Task to complete
Give back the listing in full and exactly, leaving out the images.

-------- Information provided --------

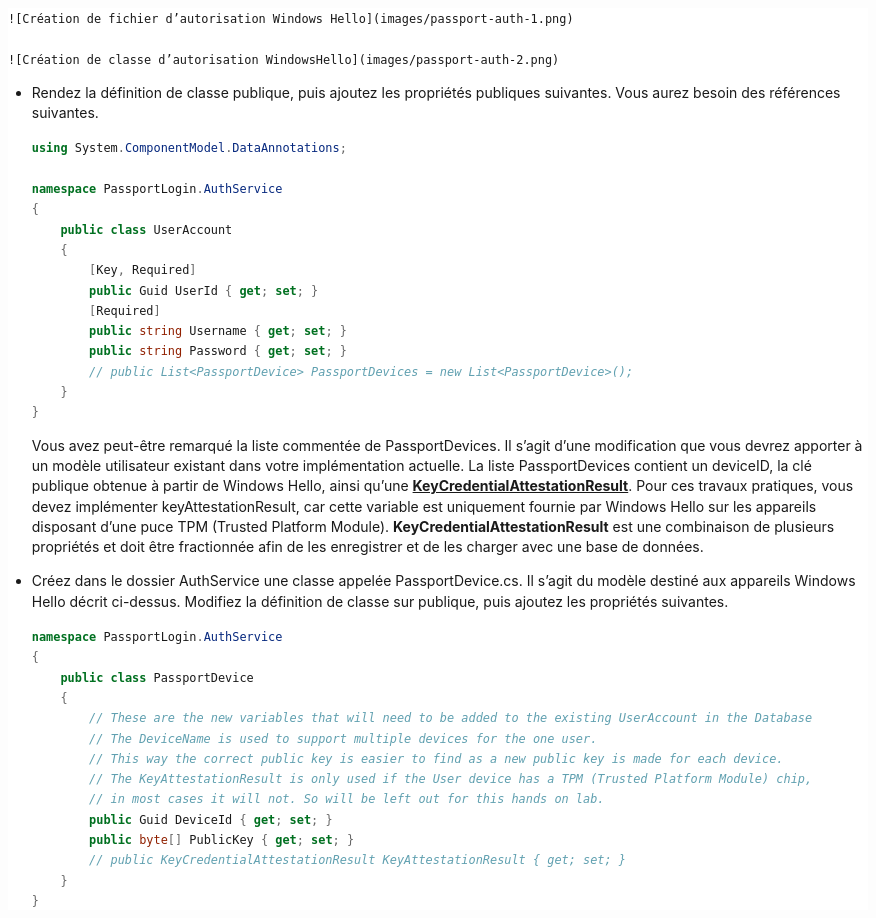     ![Création de fichier d’autorisation Windows Hello](images/passport-auth-1.png)

    ![Création de classe d’autorisation WindowsHello](images/passport-auth-2.png)

-   Rendez la définition de classe publique, puis ajoutez les propriétés publiques suivantes. Vous aurez besoin des références suivantes.

    ```cs
    using System.ComponentModel.DataAnnotations;
     
    namespace PassportLogin.AuthService
    {
        public class UserAccount
        {
            [Key, Required]
            public Guid UserId { get; set; }
            [Required]
            public string Username { get; set; }
            public string Password { get; set; }
            // public List<PassportDevice> PassportDevices = new List<PassportDevice>();
        }
    }
    ```

    Vous avez peut-être remarqué la liste commentée de PassportDevices. Il s’agit d’une modification que vous devrez apporter à un modèle utilisateur existant dans votre implémentation actuelle. La liste PassportDevices contient un deviceID, la clé publique obtenue à partir de Windows Hello, ainsi qu’une [**KeyCredentialAttestationResult**](https://msdn.microsoft.com/library/windows/apps/dn973034). Pour ces travaux pratiques, vous devez implémenter keyAttestationResult, car cette variable est uniquement fournie par Windows Hello sur les appareils disposant d’une puce TPM (Trusted Platform Module). **KeyCredentialAttestationResult** est une combinaison de plusieurs propriétés et doit être fractionnée afin de les enregistrer et de les charger avec une base de données.

-   Créez dans le dossier AuthService une classe appelée PassportDevice.cs. Il s’agit du modèle destiné aux appareils Windows Hello décrit ci-dessus. Modifiez la définition de classe sur publique, puis ajoutez les propriétés suivantes.

    ```cs
    namespace PassportLogin.AuthService
    {
        public class PassportDevice
        {
            // These are the new variables that will need to be added to the existing UserAccount in the Database
            // The DeviceName is used to support multiple devices for the one user.
            // This way the correct public key is easier to find as a new public key is made for each device.
            // The KeyAttestationResult is only used if the User device has a TPM (Trusted Platform Module) chip, 
            // in most cases it will not. So will be left out for this hands on lab.
            public Guid DeviceId { get; set; }
            public byte[] PublicKey { get; set; }
            // public KeyCredentialAttestationResult KeyAttestationResult { get; set; }
        }
    }
    ```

--------

Reply to the exercise
     ![Création de fichier d’autorisation Windows Hello](images/passport-auth-1.png)

    ![Création de classe d’autorisation WindowsHello](images/passport-auth-2.png)

-   Rendez la définition de classe publique, puis ajoutez les propriétés publiques suivantes. Vous aurez besoin des références suivantes.

    ```cs
    using System.ComponentModel.DataAnnotations;
     
    namespace PassportLogin.AuthService
    {
        public class UserAccount
        {
            [Key, Required]
            public Guid UserId { get; set; }
            [Required]
            public string Username { get; set; }
            public string Password { get; set; }
            // public List<PassportDevice> PassportDevices = new List<PassportDevice>();
        }
    }
    ```

    Vous avez peut-être remarqué la liste commentée de PassportDevices. Il s’agit d’une modification que vous devrez apporter à un modèle utilisateur existant dans votre implémentation actuelle. La liste PassportDevices contient un deviceID, la clé publique obtenue à partir de Windows Hello, ainsi qu’une [**KeyCredentialAttestationResult**](https://msdn.microsoft.com/library/windows/apps/dn973034). Pour ces travaux pratiques, vous devez implémenter keyAttestationResult, car cette variable est uniquement fournie par Windows Hello sur les appareils disposant d’une puce TPM (Trusted Platform Module). **KeyCredentialAttestationResult** est une combinaison de plusieurs propriétés et doit être fractionnée afin de les enregistrer et de les charger avec une base de données.

-   Créez dans le dossier AuthService une classe appelée PassportDevice.cs. Il s’agit du modèle destiné aux appareils Windows Hello décrit ci-dessus. Modifiez la définition de classe sur publique, puis ajoutez les propriétés suivantes.

    ```cs
    namespace PassportLogin.AuthService
    {
        public class PassportDevice
        {
            // These are the new variables that will need to be added to the existing UserAccount in the Database
            // The DeviceName is used to support multiple devices for the one user.
            // This way the correct public key is easier to find as a new public key is made for each device.
            // The KeyAttestationResult is only used if the User device has a TPM (Trusted Platform Module) chip, 
            // in most cases it will not. So will be left out for this hands on lab.
            public Guid DeviceId { get; set; }
            public byte[] PublicKey { get; set; }
            // public KeyCredentialAttestationResult KeyAttestationResult { get; set; }
        }
    }
    ```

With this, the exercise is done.